Havia chegado tarde. O sangue que escorria pelo seu ombro incendiou a camisa, depois todo o corpo do garoto estava quente, como da vez anterior. A voz disse em sua mente mais uma vez: “Isso é real.” Sendo controlado pelo que quer que seja novamente, Jimmy ergueu os braços e suas mãos esquentaram bastante, depois, inacreditavelmente, irromperam em chamas. Elas não o queimavam, mas ele gritava bastante, mesmo que o seu rosto, dominado por alguém, estivesse com um aspecto sério e desafiador.

Todos os outros alunos se afastaram, correndo para dentro da escola, enquanto alguns gritavam “Ele tem uma arma!”. Gareth tentou recuar, mas acabou tropeçando e ficou sozinho com o Jimmy possuído. A bola de fogo que se formou em sua mão foi lançada contra o valentão, que agora se contorcia no chão, enquanto seu short se reduzia a pó. O resultado final foi um garoto enorme de cueca verde neon, estatelado no chão da escola.

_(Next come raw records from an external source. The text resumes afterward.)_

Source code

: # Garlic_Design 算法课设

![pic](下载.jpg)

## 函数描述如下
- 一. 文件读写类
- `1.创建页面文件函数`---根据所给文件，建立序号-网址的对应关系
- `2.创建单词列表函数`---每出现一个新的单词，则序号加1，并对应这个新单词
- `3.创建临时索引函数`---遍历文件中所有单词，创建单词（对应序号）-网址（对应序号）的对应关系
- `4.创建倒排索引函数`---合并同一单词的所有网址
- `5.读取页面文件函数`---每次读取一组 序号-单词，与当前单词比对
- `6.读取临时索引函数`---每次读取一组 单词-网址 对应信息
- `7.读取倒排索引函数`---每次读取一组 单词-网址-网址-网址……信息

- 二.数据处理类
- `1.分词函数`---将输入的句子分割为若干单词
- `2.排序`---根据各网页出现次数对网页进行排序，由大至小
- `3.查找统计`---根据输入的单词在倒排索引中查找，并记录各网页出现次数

— Eu não queria fazer isso. — Jimmy disse. Seu coração extremamente acelerado, os ouvidos identificando as sirenes policiais se aproximando. — Merda, eu estou ficando maluco!

“Cala essa boca! Não se preocupe, tem uma forma de fazê-los esquecer.” A voz estava muito mais definida agora, rouca e intensa. O braço do garoto se levantou involuntariamente e seus dedos estralaram. “Pronto, esqueceram.” Ela disse, com um ar de finalização agora. Quando Jimmy olhou ao redor, os alunos já estavam em sua classe mais uma vez, não havia sirene e nenhum diretor reclamando, mas Gareth ainda continuava ali, sua cueca neon com o rosto do Ben 10 sendo vista por todos através das janelas.

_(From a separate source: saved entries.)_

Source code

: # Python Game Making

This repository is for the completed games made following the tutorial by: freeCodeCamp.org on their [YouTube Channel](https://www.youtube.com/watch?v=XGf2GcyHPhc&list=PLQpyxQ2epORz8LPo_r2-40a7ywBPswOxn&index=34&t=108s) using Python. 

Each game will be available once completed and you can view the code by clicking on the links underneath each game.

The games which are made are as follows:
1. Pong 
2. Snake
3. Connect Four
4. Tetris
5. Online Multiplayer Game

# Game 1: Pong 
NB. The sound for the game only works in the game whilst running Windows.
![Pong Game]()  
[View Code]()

— É, eu realmente não queria ter feito isso. — Essas palavras eram realmente de Jimmy, irônicas e pesadas, direcionadas para o novo Gareth: corrompido e envergonhado. Continuar ali seria ótimo, mas as possibilidades de anular tudo que aconteceu com o fogo e o homem-tocha o abraçando eram inexistentes. Uma mancha esverdeada se formou em seus olhos e ele apagou por completo.

Não tinha noção de quanto tempo havia passado, mas quando acordou, sentiu o corpo todo doer. Estava em uma pequena clareira, com árvores altas o cercando. A grama molhada o servindo como cama. Ao olhar para o lado, deparou-se com mais três corpos estirados no chão, eles também estavam acordados e, agora, com os rostos pesados de sono, todos passaram a se entreolhar estranhamente.